• **Data records**:
Content starts

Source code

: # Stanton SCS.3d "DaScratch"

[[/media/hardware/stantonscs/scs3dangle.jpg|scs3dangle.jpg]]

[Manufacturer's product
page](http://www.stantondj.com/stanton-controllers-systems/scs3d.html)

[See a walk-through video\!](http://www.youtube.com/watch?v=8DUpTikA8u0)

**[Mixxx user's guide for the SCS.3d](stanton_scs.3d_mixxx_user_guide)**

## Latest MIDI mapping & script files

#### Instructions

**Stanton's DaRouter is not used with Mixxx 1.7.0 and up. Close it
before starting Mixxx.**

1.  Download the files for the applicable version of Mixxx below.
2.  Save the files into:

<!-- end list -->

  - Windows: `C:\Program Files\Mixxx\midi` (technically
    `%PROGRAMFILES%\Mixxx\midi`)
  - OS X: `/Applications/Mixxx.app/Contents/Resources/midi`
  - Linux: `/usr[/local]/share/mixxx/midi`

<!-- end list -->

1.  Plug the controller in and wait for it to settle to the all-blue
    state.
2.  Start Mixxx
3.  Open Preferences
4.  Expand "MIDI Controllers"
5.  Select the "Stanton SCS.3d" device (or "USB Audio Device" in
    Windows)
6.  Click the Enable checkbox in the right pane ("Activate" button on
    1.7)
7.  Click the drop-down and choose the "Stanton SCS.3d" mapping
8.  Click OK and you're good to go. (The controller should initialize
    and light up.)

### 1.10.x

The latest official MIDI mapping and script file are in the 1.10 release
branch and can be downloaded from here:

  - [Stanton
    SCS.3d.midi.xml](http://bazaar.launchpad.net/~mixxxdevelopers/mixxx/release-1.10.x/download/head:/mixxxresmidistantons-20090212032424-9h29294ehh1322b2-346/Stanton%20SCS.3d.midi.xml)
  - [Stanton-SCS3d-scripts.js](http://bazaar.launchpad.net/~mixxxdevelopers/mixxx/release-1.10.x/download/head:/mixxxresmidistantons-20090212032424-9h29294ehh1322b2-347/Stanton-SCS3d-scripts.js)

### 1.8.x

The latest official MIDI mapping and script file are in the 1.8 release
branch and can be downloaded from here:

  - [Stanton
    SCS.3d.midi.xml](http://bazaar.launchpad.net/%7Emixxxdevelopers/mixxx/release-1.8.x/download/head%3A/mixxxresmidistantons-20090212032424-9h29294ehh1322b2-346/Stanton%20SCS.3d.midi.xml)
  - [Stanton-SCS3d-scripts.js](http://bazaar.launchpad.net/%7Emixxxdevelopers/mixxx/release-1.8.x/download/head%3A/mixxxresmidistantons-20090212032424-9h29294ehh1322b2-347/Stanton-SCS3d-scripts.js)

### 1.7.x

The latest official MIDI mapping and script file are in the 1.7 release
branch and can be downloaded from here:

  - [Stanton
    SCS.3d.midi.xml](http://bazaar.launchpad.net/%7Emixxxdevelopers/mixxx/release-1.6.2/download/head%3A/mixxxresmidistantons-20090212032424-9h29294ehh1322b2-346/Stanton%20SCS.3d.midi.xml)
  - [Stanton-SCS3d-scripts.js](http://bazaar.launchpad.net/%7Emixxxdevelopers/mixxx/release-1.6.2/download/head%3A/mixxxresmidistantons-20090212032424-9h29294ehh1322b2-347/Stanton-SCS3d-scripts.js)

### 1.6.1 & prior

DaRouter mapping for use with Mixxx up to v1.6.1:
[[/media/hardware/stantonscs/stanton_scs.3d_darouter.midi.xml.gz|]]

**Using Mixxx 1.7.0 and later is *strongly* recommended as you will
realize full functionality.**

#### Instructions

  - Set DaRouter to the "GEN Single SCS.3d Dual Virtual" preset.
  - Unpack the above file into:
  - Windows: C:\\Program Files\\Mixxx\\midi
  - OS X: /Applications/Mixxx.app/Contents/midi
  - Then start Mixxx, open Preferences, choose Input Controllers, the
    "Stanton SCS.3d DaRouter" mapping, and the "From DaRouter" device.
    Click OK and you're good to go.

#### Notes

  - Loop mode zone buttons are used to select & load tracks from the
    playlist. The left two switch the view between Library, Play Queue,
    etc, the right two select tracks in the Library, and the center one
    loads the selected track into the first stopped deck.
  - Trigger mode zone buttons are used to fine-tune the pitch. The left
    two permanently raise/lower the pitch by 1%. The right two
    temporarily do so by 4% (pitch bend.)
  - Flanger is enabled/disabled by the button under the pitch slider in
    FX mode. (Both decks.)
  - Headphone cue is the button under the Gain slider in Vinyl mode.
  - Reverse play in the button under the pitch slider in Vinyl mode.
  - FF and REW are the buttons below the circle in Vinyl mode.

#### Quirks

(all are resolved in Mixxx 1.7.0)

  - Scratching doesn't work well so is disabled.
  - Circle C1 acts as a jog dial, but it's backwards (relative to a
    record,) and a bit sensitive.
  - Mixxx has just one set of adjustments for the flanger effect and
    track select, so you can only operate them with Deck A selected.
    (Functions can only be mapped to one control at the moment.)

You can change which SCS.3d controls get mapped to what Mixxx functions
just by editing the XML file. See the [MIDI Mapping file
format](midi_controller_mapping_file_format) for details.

Content ends

• **Problem to solve**: The reply is to be an exact repeat of the records above.

• **Expected answer**:
Source code

: # Stanton SCS.3d "DaScratch"

[[/media/hardware/stantonscs/scs3dangle.jpg|scs3dangle.jpg]]

[Manufacturer's product
page](http://www.stantondj.com/stanton-controllers-systems/scs3d.html)

[See a walk-through video\!](http://www.youtube.com/watch?v=8DUpTikA8u0)

**[Mixxx user's guide for the SCS.3d](stanton_scs.3d_mixxx_user_guide)**

## Latest MIDI mapping & script files

#### Instructions

**Stanton's DaRouter is not used with Mixxx 1.7.0 and up. Close it
before starting Mixxx.**

1.  Download the files for the applicable version of Mixxx below.
2.  Save the files into:

<!-- end list -->

  - Windows: `C:\Program Files\Mixxx\midi` (technically
    `%PROGRAMFILES%\Mixxx\midi`)
  - OS X: `/Applications/Mixxx.app/Contents/Resources/midi`
  - Linux: `/usr[/local]/share/mixxx/midi`

<!-- end list -->

1.  Plug the controller in and wait for it to settle to the all-blue
    state.
2.  Start Mixxx
3.  Open Preferences
4.  Expand "MIDI Controllers"
5.  Select the "Stanton SCS.3d" device (or "USB Audio Device" in
    Windows)
6.  Click the Enable checkbox in the right pane ("Activate" button on
    1.7)
7.  Click the drop-down and choose the "Stanton SCS.3d" mapping
8.  Click OK and you're good to go. (The controller should initialize
    and light up.)

### 1.10.x

The latest official MIDI mapping and script file are in the 1.10 release
branch and can be downloaded from here:

  - [Stanton
    SCS.3d.midi.xml](http://bazaar.launchpad.net/~mixxxdevelopers/mixxx/release-1.10.x/download/head:/mixxxresmidistantons-20090212032424-9h29294ehh1322b2-346/Stanton%20SCS.3d.midi.xml)
  - [Stanton-SCS3d-scripts.js](http://bazaar.launchpad.net/~mixxxdevelopers/mixxx/release-1.10.x/download/head:/mixxxresmidistantons-20090212032424-9h29294ehh1322b2-347/Stanton-SCS3d-scripts.js)

### 1.8.x

The latest official MIDI mapping and script file are in the 1.8 release
branch and can be downloaded from here:

  - [Stanton
    SCS.3d.midi.xml](http://bazaar.launchpad.net/%7Emixxxdevelopers/mixxx/release-1.8.x/download/head%3A/mixxxresmidistantons-20090212032424-9h29294ehh1322b2-346/Stanton%20SCS.3d.midi.xml)
  - [Stanton-SCS3d-scripts.js](http://bazaar.launchpad.net/%7Emixxxdevelopers/mixxx/release-1.8.x/download/head%3A/mixxxresmidistantons-20090212032424-9h29294ehh1322b2-347/Stanton-SCS3d-scripts.js)

### 1.7.x

The latest official MIDI mapping and script file are in the 1.7 release
branch and can be downloaded from here:

  - [Stanton
    SCS.3d.midi.xml](http://bazaar.launchpad.net/%7Emixxxdevelopers/mixxx/release-1.6.2/download/head%3A/mixxxresmidistantons-20090212032424-9h29294ehh1322b2-346/Stanton%20SCS.3d.midi.xml)
  - [Stanton-SCS3d-scripts.js](http://bazaar.launchpad.net/%7Emixxxdevelopers/mixxx/release-1.6.2/download/head%3A/mixxxresmidistantons-20090212032424-9h29294ehh1322b2-347/Stanton-SCS3d-scripts.js)

### 1.6.1 & prior

DaRouter mapping for use with Mixxx up to v1.6.1:
[[/media/hardware/stantonscs/stanton_scs.3d_darouter.midi.xml.gz|]]

**Using Mixxx 1.7.0 and later is *strongly* recommended as you will
realize full functionality.**

#### Instructions

  - Set DaRouter to the "GEN Single SCS.3d Dual Virtual" preset.
  - Unpack the above file into:
  - Windows: C:\\Program Files\\Mixxx\\midi
  - OS X: /Applications/Mixxx.app/Contents/midi
  - Then start Mixxx, open Preferences, choose Input Controllers, the
    "Stanton SCS.3d DaRouter" mapping, and the "From DaRouter" device.
    Click OK and you're good to go.

#### Notes

  - Loop mode zone buttons are used to select & load tracks from the
    playlist. The left two switch the view between Library, Play Queue,
    etc, the right two select tracks in the Library, and the center one
    loads the selected track into the first stopped deck.
  - Trigger mode zone buttons are used to fine-tune the pitch. The left
    two permanently raise/lower the pitch by 1%. The right two
    temporarily do so by 4% (pitch bend.)
  - Flanger is enabled/disabled by the button under the pitch slider in
    FX mode. (Both decks.)
  - Headphone cue is the button under the Gain slider in Vinyl mode.
  - Reverse play in the button under the pitch slider in Vinyl mode.
  - FF and REW are the buttons below the circle in Vinyl mode.

#### Quirks

(all are resolved in Mixxx 1.7.0)

  - Scratching doesn't work well so is disabled.
  - Circle C1 acts as a jog dial, but it's backwards (relative to a
    record,) and a bit sensitive.
  - Mixxx has just one set of adjustments for the flanger effect and
    track select, so you can only operate them with Deck A selected.
    (Functions can only be mapped to one control at the moment.)

You can change which SCS.3d controls get mapped to what Mixxx functions
just by editing the XML file. See the [MIDI Mapping file
format](midi_controller_mapping_file_format) for details.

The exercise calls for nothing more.